2. Results and Discussion

In all following experiments, we study MOF-NPs of types MIL-100(Fe) and MIL-101(Cr), which were synthesized as described in Wuttke et al. [51] Prior to the loading and release studies, we characterized the size distribution of the MOF-NPs using DLS, FCS, and TEM [52], their major structural features by XRD, and their porosities by measuring nitrogen adsorption and deriving sorption isotherms to confirm the expected regular porosity of MOF-NPs.

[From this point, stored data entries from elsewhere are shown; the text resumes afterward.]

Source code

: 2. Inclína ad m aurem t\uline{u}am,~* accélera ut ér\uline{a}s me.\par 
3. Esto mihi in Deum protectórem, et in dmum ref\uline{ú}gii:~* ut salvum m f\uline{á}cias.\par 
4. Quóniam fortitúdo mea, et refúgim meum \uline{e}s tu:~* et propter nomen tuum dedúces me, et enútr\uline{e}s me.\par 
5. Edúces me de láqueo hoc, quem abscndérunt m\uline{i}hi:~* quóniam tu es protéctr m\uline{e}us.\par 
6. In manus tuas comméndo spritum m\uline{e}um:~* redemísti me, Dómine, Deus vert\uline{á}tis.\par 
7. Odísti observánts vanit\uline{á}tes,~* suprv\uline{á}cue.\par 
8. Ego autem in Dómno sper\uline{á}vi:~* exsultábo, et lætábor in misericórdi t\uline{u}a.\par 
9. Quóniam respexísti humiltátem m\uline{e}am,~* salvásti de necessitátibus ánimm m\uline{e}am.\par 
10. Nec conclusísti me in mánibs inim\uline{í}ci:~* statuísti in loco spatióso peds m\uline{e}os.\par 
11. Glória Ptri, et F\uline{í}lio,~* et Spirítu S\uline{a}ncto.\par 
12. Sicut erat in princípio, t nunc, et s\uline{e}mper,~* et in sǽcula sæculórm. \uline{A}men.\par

TEM images of MIL-100(Fe) and MIL-101(Cr) NPs reveal particles with an approximately spherical shape (Figure 1). Moreover, the TEM images indicate high crystallinity of the particles, as evidenced by the presence of electron diffraction fringes. We analyzed the size distribution based on different TEM images of MOF-NPs (see Supplementary material) [52]. Over 10,000 particles were examined for their projected size, assuming sphericity, and employing image analysis for the separation of closely adjacent particles (for details, see Supplementary material). The size histograms of both MOF-NPs reveal a slightly polydisperse (σ > 5% [53,54]) distribution (Figure 1d,e). MIL-100(Fe) NPs have a mean diameter of 52.4 nm (σ = 32%, FWHM 30.9–69.5 nm), whereas MIL-101(Cr) NPs have a mean size of 18.9 nm (σ = 35%, FWHM 10.3–25.7 nm). We utilized this information to estimate numbers of NPs per volume given an estimate of NP mass based on the crystallographic mass densities [30,31]. For MIL-100(Fe) NPs we used a mean radius of r_MIL–100 = 26.5 nm and a mass density of ρ_MIL–100 = 0.98 g/mL [30]. We obtained a mean mass per NP of m_MIL–100 = 76 × 10^–18 g and, thus, a number density of N_MIL–100 = 1.31 × 10¹³ NPs per mg (for details, see SI). This corresponds to an NP number concentration of n_MIL–100 = 21.7 pmol. Using the corresponding values r_MIL–101 = 9.45 nm and ρ_MIL–101 = 0.62 g/mL [31], we derived a mean particle mass of m_MIL–101 = 2.2 × 10^–18 g and thus N_MIL–101 = 4.56 × 10¹⁴ particles per milligram (n_MIL–100 = 760 pmol). These values were subsequently used to calculate molecular loading per NP.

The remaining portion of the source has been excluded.